> **Your instructions**: A single figure is required: the number of lines below in which the word "happened" occurs.

> **Data to use**:
^^^^^^^^
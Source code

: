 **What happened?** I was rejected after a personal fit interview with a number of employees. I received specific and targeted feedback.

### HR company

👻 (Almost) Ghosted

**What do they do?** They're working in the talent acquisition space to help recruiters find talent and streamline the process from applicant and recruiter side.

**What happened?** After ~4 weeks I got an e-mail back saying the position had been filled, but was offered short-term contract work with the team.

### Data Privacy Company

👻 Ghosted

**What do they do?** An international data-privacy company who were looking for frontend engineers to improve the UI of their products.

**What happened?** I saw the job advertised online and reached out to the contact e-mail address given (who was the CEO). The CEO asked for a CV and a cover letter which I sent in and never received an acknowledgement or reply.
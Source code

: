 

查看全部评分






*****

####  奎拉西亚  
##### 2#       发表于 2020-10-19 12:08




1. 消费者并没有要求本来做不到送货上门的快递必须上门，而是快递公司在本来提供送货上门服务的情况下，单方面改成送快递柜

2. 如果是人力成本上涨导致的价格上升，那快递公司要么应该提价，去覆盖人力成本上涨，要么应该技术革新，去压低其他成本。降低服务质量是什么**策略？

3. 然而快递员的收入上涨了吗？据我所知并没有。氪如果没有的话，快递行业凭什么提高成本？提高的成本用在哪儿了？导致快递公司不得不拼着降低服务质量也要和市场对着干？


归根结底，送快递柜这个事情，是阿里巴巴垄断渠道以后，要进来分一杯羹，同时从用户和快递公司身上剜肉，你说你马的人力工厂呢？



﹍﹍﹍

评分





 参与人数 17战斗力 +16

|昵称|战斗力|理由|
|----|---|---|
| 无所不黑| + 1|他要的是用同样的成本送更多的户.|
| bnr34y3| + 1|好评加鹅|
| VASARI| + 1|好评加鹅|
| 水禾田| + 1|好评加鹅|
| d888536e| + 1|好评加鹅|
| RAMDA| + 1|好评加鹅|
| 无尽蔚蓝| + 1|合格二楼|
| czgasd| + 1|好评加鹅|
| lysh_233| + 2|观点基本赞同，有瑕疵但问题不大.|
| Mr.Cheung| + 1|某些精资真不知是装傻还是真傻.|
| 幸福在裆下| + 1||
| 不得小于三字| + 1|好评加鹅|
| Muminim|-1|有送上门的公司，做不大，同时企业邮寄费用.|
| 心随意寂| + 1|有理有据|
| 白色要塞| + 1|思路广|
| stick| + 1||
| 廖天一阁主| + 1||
^^^^^^^^
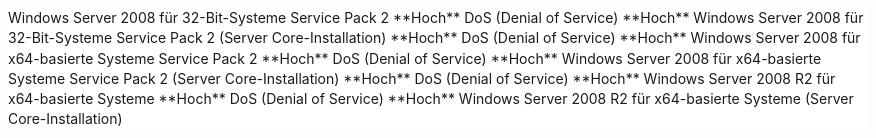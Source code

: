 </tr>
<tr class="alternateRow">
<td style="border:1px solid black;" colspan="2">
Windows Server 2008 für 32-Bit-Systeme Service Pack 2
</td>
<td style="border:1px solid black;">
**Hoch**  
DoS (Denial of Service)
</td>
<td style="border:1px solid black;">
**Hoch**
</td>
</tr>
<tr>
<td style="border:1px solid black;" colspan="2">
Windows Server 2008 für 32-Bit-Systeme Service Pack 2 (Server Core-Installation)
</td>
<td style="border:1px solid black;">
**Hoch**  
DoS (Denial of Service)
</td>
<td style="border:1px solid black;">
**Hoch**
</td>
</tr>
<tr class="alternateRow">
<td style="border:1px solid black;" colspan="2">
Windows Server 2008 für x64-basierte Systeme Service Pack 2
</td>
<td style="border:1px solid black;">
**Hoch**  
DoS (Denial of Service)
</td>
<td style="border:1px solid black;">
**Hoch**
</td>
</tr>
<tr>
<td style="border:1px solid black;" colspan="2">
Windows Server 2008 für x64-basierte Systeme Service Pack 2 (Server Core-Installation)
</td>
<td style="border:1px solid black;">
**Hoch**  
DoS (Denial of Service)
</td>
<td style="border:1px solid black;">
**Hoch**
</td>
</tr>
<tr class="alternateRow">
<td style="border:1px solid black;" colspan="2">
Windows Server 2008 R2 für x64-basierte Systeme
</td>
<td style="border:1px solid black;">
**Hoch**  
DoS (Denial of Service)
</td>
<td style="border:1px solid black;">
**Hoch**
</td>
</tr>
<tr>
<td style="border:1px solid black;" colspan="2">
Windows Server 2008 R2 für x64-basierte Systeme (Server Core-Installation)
^^^^^^^^
> **Written answer**: 3